What is a voronoi diagram?
A Voronoi Diagram splits space based on closeness to points. Imagine you drop some seeds on paper: every spot on the paper belongs to the closest seed. The diagram draws lines (or "walls") to separate these zones—each one is called a cell. Each point owns a region where every location is closer to it than to any other point.
Where Its Used
Geography (e.g. “closest hospital” maps)
Robotics (for navigation and sensor fields)
Cellular networks (signal coverage zones)
Game development (for territory division or procedural generation)
Art & design (generating organic-looking patterns)
Strengths
Gives a natural partitioning of space
Works well for proximity queries (e.g. nearest neighbor)

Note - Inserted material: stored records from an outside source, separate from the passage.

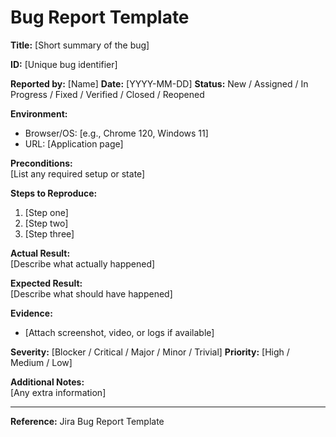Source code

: # Bug Report Template

**Title:** [Short summary of the bug]

**ID:** [Unique bug identifier]

**Reported by:** [Name]
**Date:** [YYYY-MM-DD]
**Status:** New / Assigned / In Progress / Fixed / Verified / Closed / Reopened

**Environment:**  
- Browser/OS: [e.g., Chrome 120, Windows 11]
- URL: [Application page]

**Preconditions:**  
[List any required setup or state]

**Steps to Reproduce:**  
1. [Step one]
2. [Step two]
3. [Step three]

**Actual Result:**  
[Describe what actually happened]

**Expected Result:**  
[Describe what should have happened]

**Evidence:**  
- [Attach screenshot, video, or logs if available]

**Severity:** [Blocker / Critical / Major / Minor / Trivial]
**Priority:** [High / Medium / Low]

**Additional Notes:**  
[Any extra information]

---

**Reference:** Jira Bug Report Template
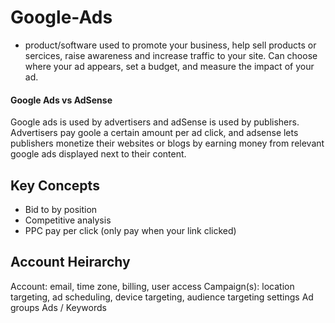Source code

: # Google-Ads

- product/software used to promote your business, help sell products or sercices, raise awareness and increase traffic to your site. Can choose where your ad appears, set a budget, and measure the impact of your ad.

#### Google Ads vs AdSense
Google ads is used by advertisers and adSense is used by publishers. Advertisers pay goole a certain amount per ad click, and adsense lets publishers monetize their websites or blogs by earning money from relevant google ads displayed next to their content.

## Key Concepts

- Bid to by position
- Competitive analysis
- PPC pay per click (only pay when your link clicked)

## Account Heirarchy

Account: email, time zone, billing, user access
Campaign(s): location targeting, ad scheduling, device targeting, audience targeting settings
Ad groups
Ads / Keywords
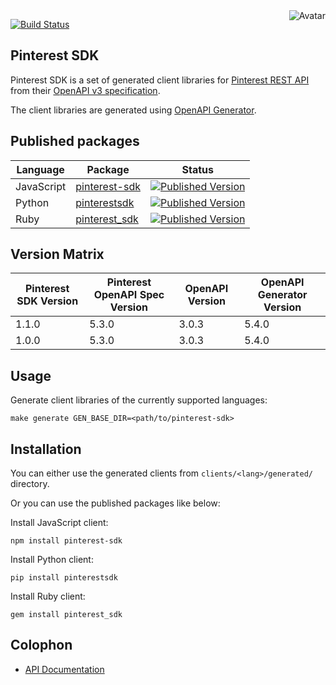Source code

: <img align="right" src="https://raw.github.com/cliffano/pinterest-sdk/master/avatar.jpg" alt="Avatar"/>

[![Build Status](https://github.com/cliffano/pinterest-sdk/actions/workflows/ci-workflow.yaml/badge.svg)](https://github.com/cliffano/pinterest-sdk/actions/workflows/ci-workflow.yaml)
<br/>

Pinterest SDK
-------------

Pinterest SDK is a set of generated client libraries for [Pinterest REST API](https://developers.pinterest.com/docs/api/v5/) from their [OpenAPI v3 specification](https://github.com/pinterest/api-description).

The client libraries are generated using [OpenAPI Generator](https://openapi-generator.tech/).

Published packages
------------------

| Language | Package | Status |
|----------|---------|--------|
| JavaScript | [pinterest-sdk]((http://www.npmjs.com/package/pinterest-sdk)) | [![Published Version](https://img.shields.io/npm/v/pinterest-sdk.svg)](http://www.npmjs.com/package/pinterest-sdk) |
| Python | [pinterestsdk]((https://pypi.python.org/pypi/pinterestsdk)) | [![Published Version](https://img.shields.io/pypi/v/pinterestsdk.svg)](https://pypi.python.org/pypi/pinterestsdk) |
| Ruby | [pinterest_sdk]((https://rubygems.org/gems/pinterest_sdk)) | [![Published Version](https://img.shields.io/gem/v/pinterest_sdk.svg)](https://rubygems.org/gems/pinterest_sdk) |

Version Matrix
--------------

| Pinterest SDK Version | Pinterest OpenAPI Spec Version | OpenAPI Version | OpenAPI Generator Version |
|-----------------------|--------------------------------|-----------------|---------------------------|
| 1.1.0 | 5.3.0 | 3.0.3 | 5.4.0 |
| 1.0.0 | 5.3.0 | 3.0.3 | 5.4.0 |

Usage
-----

Generate client libraries of the currently supported languages:

    make generate GEN_BASE_DIR=<path/to/pinterest-sdk>

Installation
------------

You can either use the generated clients from `clients/<lang>/generated/` directory.

Or you can use the published packages like below:

Install JavaScript client:

    npm install pinterest-sdk

Install Python client:

    pip install pinterestsdk

Install Ruby client:

    gem install pinterest_sdk

Colophon
--------

* [API Documentation](http://cliffano.github.io/pinterest-sdk/api/latest/)
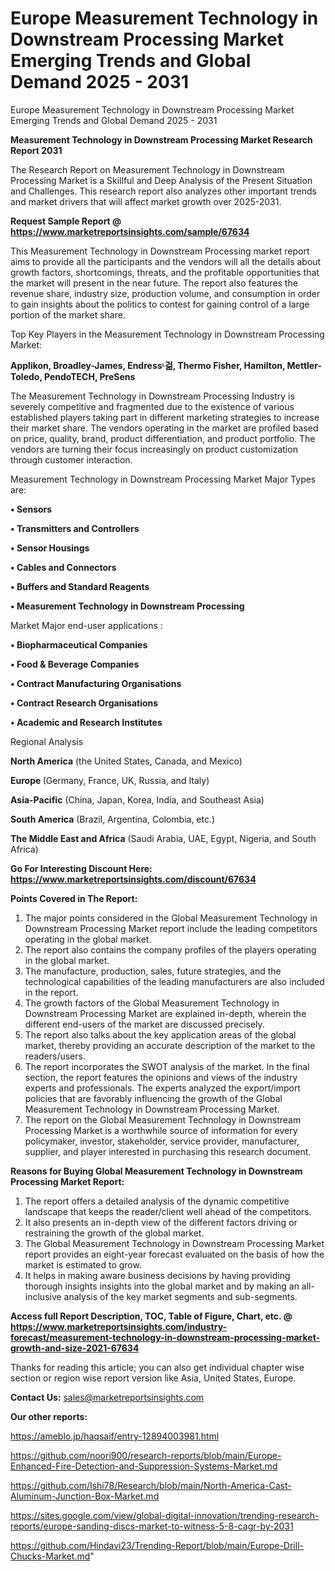 # Europe Measurement Technology in Downstream Processing Market Emerging Trends and Global Demand 2025 - 2031
Europe Measurement Technology in Downstream Processing Market Emerging Trends and Global Demand 2025 - 2031

<strong>Measurement Technology in Downstream Processing Market Research Report 2031</strong>

The Research Report on Measurement Technology in Downstream Processing Market is a Skillful and Deep Analysis of the Present Situation and Challenges. This research report also analyzes other important trends and market drivers that will affect market growth over 2025-2031.

<strong>Request Sample Report @ <a href=https://www.marketreportsinsights.com/sample/67634>https://www.marketreportsinsights.com/sample/67634</a></strong>

This Measurement Technology in Downstream Processing market report aims to provide all the participants and the vendors will all the details about growth factors, shortcomings, threats, and the profitable opportunities that the market will present in the near future. The report also features the revenue share, industry size, production volume, and consumption in order to gain insights about the politics to contest for gaining control of a large portion of the market share.

Top Key Players in the Measurement Technology in Downstream Processing Market:

<strong>Applikon, Broadley-James, Endressᶫ걺, Thermo Fisher, Hamilton, Mettler-Toledo, PendoTECH, PreSens</strong>

The Measurement Technology in Downstream Processing Industry is severely competitive and fragmented due to the existence of various established players taking part in different marketing strategies to increase their market share. The vendors operating in the market are profiled based on price, quality, brand, product differentiation, and product portfolio. The vendors are turning their focus increasingly on product customization through customer interaction.

Measurement Technology in Downstream Processing Market Major Types are:

<strong>• Sensors

• Transmitters and Controllers

• Sensor Housings

• Cables and Connectors

• Buffers and Standard Reagents

• Measurement Technology in Downstream Processing</strong>

Market Major end-user applications :

<strong>• Biopharmaceutical Companies

• Food & Beverage Companies

• Contract Manufacturing Organisations

• Contract Research Organisations

• Academic and Research Institutes</strong>

Regional Analysis

</u><strong><b>North America</b></strong> (the United States, Canada, and Mexico)

<strong><b>Europe </b></strong>(Germany, France, UK, Russia, and Italy)

<strong><b>Asia-Pacific</b></strong> (China, Japan, Korea, India, and Southeast Asia)

<strong><b>South America</b></strong> (Brazil, Argentina, Colombia, etc.)

<strong><b>The Middle East and Africa</b></strong> (Saudi Arabia, UAE, Egypt, Nigeria, and South Africa)

<strong>Go For Interesting Discount Here: <a href=https://www.marketreportsinsights.com/discount/67634>https://www.marketreportsinsights.com/discount/67634</a></strong>

<strong>Points Covered in The Report:</strong>
<ol>
  <li>The major points considered in the Global Measurement Technology in Downstream Processing Market report include the leading competitors operating in the global market.</li>
  <li>The report also contains the company profiles of the players operating in the global market.</li>
  <li>The manufacture, production, sales, future strategies, and the technological capabilities of the leading manufacturers are also included in the report.</li>
  <li>The growth factors of the Global Measurement Technology in Downstream Processing Market are explained in-depth, wherein the different end-users of the market are discussed precisely.</li>
  <li>The report also talks about the key application areas of the global market, thereby providing an accurate description of the market to the readers/users.</li>
  <li>The report incorporates the SWOT analysis of the market. In the final section, the report features the opinions and views of the industry experts and professionals. The experts analyzed the export/import policies that are favorably influencing the growth of the Global Measurement Technology in Downstream Processing Market.</li>
  <li>The report on the Global Measurement Technology in Downstream Processing Market is a worthwhile source of information for every policymaker, investor, stakeholder, service provider, manufacturer, supplier, and player interested in purchasing this research document.</li>
</ol>
<strong>Reasons for Buying Global Measurement Technology in Downstream Processing Market Report:</strong>

<ol>
  <li>The report offers a detailed analysis of the dynamic competitive landscape that keeps the reader/client well ahead of the competitors.</li>
  <li>It also presents an in-depth view of the different factors driving or restraining the growth of the global market.</li>
  <li>The Global Measurement Technology in Downstream Processing Market report provides an eight-year forecast evaluated on the basis of how the market is estimated to grow.</li>
  <li>It helps in making aware business decisions by having providing thorough insights insights into the global market and by making an all-inclusive analysis of the key market segments and sub-segments.</li>
</ol>
<strong>Access full Report Description, TOC, Table of Figure, Chart, etc. @ <a href=https://www.marketreportsinsights.com/industry-forecast/measurement-technology-in-downstream-processing-market-growth-and-size-2021-67634>https://www.marketreportsinsights.com/industry-forecast/measurement-technology-in-downstream-processing-market-growth-and-size-2021-67634</a></strong>


Thanks for reading this article; you can also get individual chapter wise section or region wise report version like Asia, United States, Europe.

<strong>Contact Us:</strong>
sales@marketreportsinsights.com

<strong>Our other reports:</strong>

<a href=https://ameblo.jp/haqsaif/entry-12894003981.html>https://ameblo.jp/haqsaif/entry-12894003981.html</a>

<a href=https://github.com/noori900/research-reports/blob/main/Europe-Enhanced-Fire-Detection-and-Suppression-Systems-Market.md>https://github.com/noori900/research-reports/blob/main/Europe-Enhanced-Fire-Detection-and-Suppression-Systems-Market.md</a>

<a href=https://github.com/Ishi78/Research/blob/main/North-America-Cast-Aluminum-Junction-Box-Market.md>https://github.com/Ishi78/Research/blob/main/North-America-Cast-Aluminum-Junction-Box-Market.md</a>

<a href=https://sites.google.com/view/global-digital-innovation/trending-research-reports/europe-sanding-discs-market-to-witness-5-8-cagr-by-2031>https://sites.google.com/view/global-digital-innovation/trending-research-reports/europe-sanding-discs-market-to-witness-5-8-cagr-by-2031</a>

<a href=https://github.com/Hindavi23/Trending-Report/blob/main/Europe-Drill-Chucks-Market.md>https://github.com/Hindavi23/Trending-Report/blob/main/Europe-Drill-Chucks-Market.md</a>"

Visually intuitive and helpful for interactive tools
Fast to compute with small to medium point sets
Weaknesses
Recomputing can be slow if points are moving frequently
Not ideal for very large dynamic datasets
Harder to extend directly into high-dimensional space
Complexities
Operation |
Average Case |
Worst Case |
Bulk Insertion (Bowyer-Watson) | O(n log n) | O(n²) |
Insertion | O(logn) | O(logn) |
Deletion | O(logn) | O(logn) |
Range Query | O(√n + m) | O(n) |
k-NN Query | O(k + log n) | O(kn) |
Bulk Insertion (Bowyer-Watson):
This method incrementally adds points to an existing triangulation. It generally runs in O(n log n), but in degenerate or worst-case scenarios, it may degrade to O(n²).
Insertion:
When a new point is added to a Voronoi diagram, only the nearby regions (cells) affected by that point need to be recalculated. This involves updating boundaries of neighboring cells and inserting a new one. In Delaunay-based methods, this triggers a local re-triangulation. The operation is typically O(log n).
Deletion:
Deleting a point removes its associated region from the diagram. Its neighboring regions merge and form new boundaries. Like insertion, in Delaunay-based approaches, a local reconfiguration is applied. The complexity remains O(log n).
k-NN Search:
For k-nearest neighbors, after locating the cell of the query point, nearby cells are explored. With suitable data structures (like Voronoi graphs or adjacency lists), this can be done in O(k + log n).
Range Query:
To find all points within a region, cells intersecting the query area are identified and scanned. The complexity is O(√n + m), where m is the number of results returned, and √n (or pn) represents the number of intersecting cells.